● **GOAL OF THE EXERCISE**
Please output every entry below precisely as written.

(Dataset records)
"""

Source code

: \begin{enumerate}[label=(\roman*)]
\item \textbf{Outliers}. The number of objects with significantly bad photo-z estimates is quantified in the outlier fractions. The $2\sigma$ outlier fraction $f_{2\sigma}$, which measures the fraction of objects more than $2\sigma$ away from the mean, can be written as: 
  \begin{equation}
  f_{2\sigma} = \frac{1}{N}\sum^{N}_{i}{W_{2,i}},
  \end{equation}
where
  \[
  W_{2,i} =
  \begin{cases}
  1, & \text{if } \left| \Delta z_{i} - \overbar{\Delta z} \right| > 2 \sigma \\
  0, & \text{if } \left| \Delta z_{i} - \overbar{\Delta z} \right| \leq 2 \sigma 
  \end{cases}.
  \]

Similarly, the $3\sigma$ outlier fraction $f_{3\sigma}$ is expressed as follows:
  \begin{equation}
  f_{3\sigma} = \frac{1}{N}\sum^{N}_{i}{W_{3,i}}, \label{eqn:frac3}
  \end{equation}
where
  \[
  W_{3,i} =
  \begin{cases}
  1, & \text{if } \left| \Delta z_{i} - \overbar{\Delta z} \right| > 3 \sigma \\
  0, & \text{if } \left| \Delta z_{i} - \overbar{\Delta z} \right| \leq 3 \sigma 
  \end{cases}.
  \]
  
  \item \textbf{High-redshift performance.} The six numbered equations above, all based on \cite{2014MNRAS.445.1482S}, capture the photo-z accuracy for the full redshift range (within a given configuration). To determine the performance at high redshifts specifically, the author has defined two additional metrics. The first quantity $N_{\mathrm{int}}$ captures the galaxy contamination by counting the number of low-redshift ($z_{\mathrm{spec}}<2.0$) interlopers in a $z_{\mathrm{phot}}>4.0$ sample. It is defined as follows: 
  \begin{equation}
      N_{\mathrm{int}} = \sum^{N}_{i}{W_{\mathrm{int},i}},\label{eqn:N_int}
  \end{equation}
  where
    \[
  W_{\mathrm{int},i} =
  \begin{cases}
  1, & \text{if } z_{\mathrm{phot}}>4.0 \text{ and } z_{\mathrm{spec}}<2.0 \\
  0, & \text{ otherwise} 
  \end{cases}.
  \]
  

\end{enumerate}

"""

● **RESPONSE TO THIS EXERCISE**
Source code

: \begin{enumerate}[label=(\roman*)]
\item \textbf{Outliers}. The number of objects with significantly bad photo-z estimates is quantified in the outlier fractions. The $2\sigma$ outlier fraction $f_{2\sigma}$, which measures the fraction of objects more than $2\sigma$ away from the mean, can be written as: 
  \begin{equation}
  f_{2\sigma} = \frac{1}{N}\sum^{N}_{i}{W_{2,i}},
  \end{equation}
where
  \[
  W_{2,i} =
  \begin{cases}
  1, & \text{if } \left| \Delta z_{i} - \overbar{\Delta z} \right| > 2 \sigma \\
  0, & \text{if } \left| \Delta z_{i} - \overbar{\Delta z} \right| \leq 2 \sigma 
  \end{cases}.
  \]

Similarly, the $3\sigma$ outlier fraction $f_{3\sigma}$ is expressed as follows:
  \begin{equation}
  f_{3\sigma} = \frac{1}{N}\sum^{N}_{i}{W_{3,i}}, \label{eqn:frac3}
  \end{equation}
where
  \[
  W_{3,i} =
  \begin{cases}
  1, & \text{if } \left| \Delta z_{i} - \overbar{\Delta z} \right| > 3 \sigma \\
  0, & \text{if } \left| \Delta z_{i} - \overbar{\Delta z} \right| \leq 3 \sigma 
  \end{cases}.
  \]
  
  \item \textbf{High-redshift performance.} The six numbered equations above, all based on \cite{2014MNRAS.445.1482S}, capture the photo-z accuracy for the full redshift range (within a given configuration). To determine the performance at high redshifts specifically, the author has defined two additional metrics. The first quantity $N_{\mathrm{int}}$ captures the galaxy contamination by counting the number of low-redshift ($z_{\mathrm{spec}}<2.0$) interlopers in a $z_{\mathrm{phot}}>4.0$ sample. It is defined as follows: 
  \begin{equation}
      N_{\mathrm{int}} = \sum^{N}_{i}{W_{\mathrm{int},i}},\label{eqn:N_int}
  \end{equation}
  where
    \[
  W_{\mathrm{int},i} =
  \begin{cases}
  1, & \text{if } z_{\mathrm{phot}}>4.0 \text{ and } z_{\mathrm{spec}}<2.0 \\
  0, & \text{ otherwise} 
  \end{cases}.
  \]
  

\end{enumerate}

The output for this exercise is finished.